AI query index
The data layer underneath AI visibility: a running record of which domains get cited for which queries, across the three major models.
An AI query index is a continuously refreshed record of which domains get cited or mentioned by AI assistants — ChatGPT, Gemini and Grok — for which queries. Structurally it is an inverted index: a background system runs real buyer questions through the models, extracts the domains each answer cites, and stores the resulting query ↔ domain links along with the model, intent and competitors involved. The index is the data layer that makes everything else in AI visibility possible. Read it forward (query → domains) and you see who gets cited for a question; read it backward (domain → queries) and you get reverse AI search — your AI citation footprint. Because answers change, the index is most valuable when it keeps growing and re-scanning over time rather than taking a single snapshot.
How is an AI query index built?
The build loop has four repeating steps:
- Discover the real buyer queries relevant to a topic or brand.
- Scan each query through ChatGPT, Gemini and Grok.
- Extract the domains each answer cites or mentions, plus the competitors named together.
- Store and re-scan the query ↔ domain links on a cadence, so the index reflects how answers shift, not just a one-time reading.
Why does a shared, growing index matter?
AI answers are volatile — the same question can return different sources from one week to the next. A single snapshot tells you almost nothing about the trend. A persistent index that keeps re-scanning lets you measure AI share of voice over time and catch the moment a competitor displaces you. It also surfaces your ghost routes — pages that should be cited but aren’t.
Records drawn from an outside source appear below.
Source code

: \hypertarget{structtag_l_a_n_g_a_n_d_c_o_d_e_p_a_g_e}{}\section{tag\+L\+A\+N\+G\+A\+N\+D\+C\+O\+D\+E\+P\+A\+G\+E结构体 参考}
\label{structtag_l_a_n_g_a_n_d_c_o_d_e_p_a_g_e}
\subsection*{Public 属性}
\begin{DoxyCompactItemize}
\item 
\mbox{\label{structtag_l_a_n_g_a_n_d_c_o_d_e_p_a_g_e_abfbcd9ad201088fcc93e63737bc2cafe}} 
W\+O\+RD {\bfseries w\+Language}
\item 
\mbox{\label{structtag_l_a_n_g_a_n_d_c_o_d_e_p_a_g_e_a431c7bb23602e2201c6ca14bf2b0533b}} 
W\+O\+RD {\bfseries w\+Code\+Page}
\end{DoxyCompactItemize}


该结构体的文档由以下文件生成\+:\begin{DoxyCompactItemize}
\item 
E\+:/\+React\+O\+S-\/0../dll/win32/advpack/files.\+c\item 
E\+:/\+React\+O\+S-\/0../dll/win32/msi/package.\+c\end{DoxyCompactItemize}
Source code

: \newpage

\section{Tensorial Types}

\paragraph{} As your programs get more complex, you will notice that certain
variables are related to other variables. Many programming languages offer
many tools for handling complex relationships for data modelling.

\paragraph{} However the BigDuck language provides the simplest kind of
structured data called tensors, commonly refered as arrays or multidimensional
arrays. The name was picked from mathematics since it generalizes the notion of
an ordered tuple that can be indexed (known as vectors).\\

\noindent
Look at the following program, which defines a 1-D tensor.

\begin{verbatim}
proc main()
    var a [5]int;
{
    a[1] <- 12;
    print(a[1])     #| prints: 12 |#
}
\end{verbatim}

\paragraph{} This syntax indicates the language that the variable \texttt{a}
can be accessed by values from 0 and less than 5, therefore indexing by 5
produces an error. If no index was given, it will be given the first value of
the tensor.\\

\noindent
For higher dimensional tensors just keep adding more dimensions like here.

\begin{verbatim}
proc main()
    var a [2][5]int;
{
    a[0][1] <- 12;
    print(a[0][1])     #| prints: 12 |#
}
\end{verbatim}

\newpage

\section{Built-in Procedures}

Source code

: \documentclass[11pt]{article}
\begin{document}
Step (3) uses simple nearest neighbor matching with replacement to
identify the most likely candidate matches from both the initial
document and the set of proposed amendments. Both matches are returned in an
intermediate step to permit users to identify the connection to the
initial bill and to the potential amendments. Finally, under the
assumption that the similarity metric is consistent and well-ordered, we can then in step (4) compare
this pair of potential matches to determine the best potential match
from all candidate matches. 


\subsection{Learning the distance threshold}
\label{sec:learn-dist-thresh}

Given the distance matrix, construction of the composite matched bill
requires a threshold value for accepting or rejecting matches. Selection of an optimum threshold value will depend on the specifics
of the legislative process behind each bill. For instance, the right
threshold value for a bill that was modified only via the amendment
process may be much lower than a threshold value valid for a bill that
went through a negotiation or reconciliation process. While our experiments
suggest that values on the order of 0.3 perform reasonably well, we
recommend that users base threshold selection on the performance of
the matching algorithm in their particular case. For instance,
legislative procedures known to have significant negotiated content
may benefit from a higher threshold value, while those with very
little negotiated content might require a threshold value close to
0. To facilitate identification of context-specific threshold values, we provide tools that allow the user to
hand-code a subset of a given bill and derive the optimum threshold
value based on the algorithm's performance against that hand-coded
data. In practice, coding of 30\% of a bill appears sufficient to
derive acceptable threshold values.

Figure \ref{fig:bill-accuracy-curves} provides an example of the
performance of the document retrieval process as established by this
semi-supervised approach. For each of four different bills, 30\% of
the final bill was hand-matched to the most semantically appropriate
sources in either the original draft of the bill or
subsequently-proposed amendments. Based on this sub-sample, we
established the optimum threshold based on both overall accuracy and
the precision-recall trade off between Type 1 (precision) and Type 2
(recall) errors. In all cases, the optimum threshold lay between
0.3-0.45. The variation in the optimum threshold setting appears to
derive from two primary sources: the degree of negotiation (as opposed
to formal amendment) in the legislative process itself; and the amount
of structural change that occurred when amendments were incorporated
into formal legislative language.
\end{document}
What can you do with the index?
Three things a flat score cannot support: see the exact queries you win, find the queries a competitor wins and you don’t, and verify every result against a real model answer. The fastest way to query the index yourself is the free Domain Check — it reads the index by domain and returns the live query list across all three models. For the full picture of how the reverse lookup works, see the Reverse AI Search pillar.
Worked example
Suppose the index has scanned “best noise-cancelling headphones,” “headphones for small ears,” and “cheap headphones for the gym.” For each query it stores the domains the model cited — say a review site and two retailers on the first, a forum thread and one retailer on the second. Read forward, the index answers “who gets cited for small-ear headphones?” Read backward by a single retailer’s domain, it returns exactly the queries that retailer is cited on — that flip is reverse AI search in action.
Related terms
- Reverse AI search — reading the index from a domain back to its queries.
- AI citation — the query-to-domain link each index row records.
- AI citation footprint — what you get when you read the index by domain.
Frequently asked questions
What is an AI query index used for?
It powers reverse AI search: instead of asking which domains rank for a query, you ask which queries a given domain gets cited for. It is the data layer behind every AI-visibility metric.
How is an AI query index built?
By repeatedly running many queries against AI models, extracting the domains they cite or mention, and storing those results keyed by a normalized query. Re-running over time turns it into a record of how citations change.